| What to do |
Word for word, the records below are to be set down again.

(Beginning of Records provided)

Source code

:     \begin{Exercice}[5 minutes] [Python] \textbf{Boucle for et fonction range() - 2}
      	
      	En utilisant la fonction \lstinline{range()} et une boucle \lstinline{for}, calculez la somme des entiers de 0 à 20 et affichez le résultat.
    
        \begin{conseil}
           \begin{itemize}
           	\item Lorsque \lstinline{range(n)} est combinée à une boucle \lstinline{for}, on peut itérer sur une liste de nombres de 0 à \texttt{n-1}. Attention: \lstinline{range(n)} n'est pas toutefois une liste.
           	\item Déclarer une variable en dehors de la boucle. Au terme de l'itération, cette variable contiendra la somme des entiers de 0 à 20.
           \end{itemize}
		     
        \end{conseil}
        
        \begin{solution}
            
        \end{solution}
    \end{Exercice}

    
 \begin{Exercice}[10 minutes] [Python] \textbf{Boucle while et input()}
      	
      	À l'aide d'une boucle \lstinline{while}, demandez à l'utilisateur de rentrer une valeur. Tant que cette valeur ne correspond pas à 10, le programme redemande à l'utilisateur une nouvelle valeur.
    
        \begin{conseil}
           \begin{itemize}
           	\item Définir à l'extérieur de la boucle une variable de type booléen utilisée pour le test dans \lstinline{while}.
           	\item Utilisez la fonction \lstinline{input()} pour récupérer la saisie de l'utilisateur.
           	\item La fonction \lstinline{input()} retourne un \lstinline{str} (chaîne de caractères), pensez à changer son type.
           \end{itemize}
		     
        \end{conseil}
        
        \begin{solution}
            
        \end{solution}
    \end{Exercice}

(End of Records provided)

| Output of the task |
Source code

:     \begin{Exercice}[5 minutes] [Python] \textbf{Boucle for et fonction range() - 2}
      	
      	En utilisant la fonction \lstinline{range()} et une boucle \lstinline{for}, calculez la somme des entiers de 0 à 20 et affichez le résultat.
    
        \begin{conseil}
           \begin{itemize}
           	\item Lorsque \lstinline{range(n)} est combinée à une boucle \lstinline{for}, on peut itérer sur une liste de nombres de 0 à \texttt{n-1}. Attention: \lstinline{range(n)} n'est pas toutefois une liste.
           	\item Déclarer une variable en dehors de la boucle. Au terme de l'itération, cette variable contiendra la somme des entiers de 0 à 20.
           \end{itemize}
		     
        \end{conseil}
        
        \begin{solution}
            
        \end{solution}
    \end{Exercice}

    
 \begin{Exercice}[10 minutes] [Python] \textbf{Boucle while et input()}
      	
      	À l'aide d'une boucle \lstinline{while}, demandez à l'utilisateur de rentrer une valeur. Tant que cette valeur ne correspond pas à 10, le programme redemande à l'utilisateur une nouvelle valeur.
    
        \begin{conseil}
           \begin{itemize}
           	\item Définir à l'extérieur de la boucle une variable de type booléen utilisée pour le test dans \lstinline{while}.
           	\item Utilisez la fonction \lstinline{input()} pour récupérer la saisie de l'utilisateur.
           	\item La fonction \lstinline{input()} retourne un \lstinline{str} (chaîne de caractères), pensez à changer son type.
           \end{itemize}
		     
        \end{conseil}
        
        \begin{solution}
            
        \end{solution}
    \end{Exercice}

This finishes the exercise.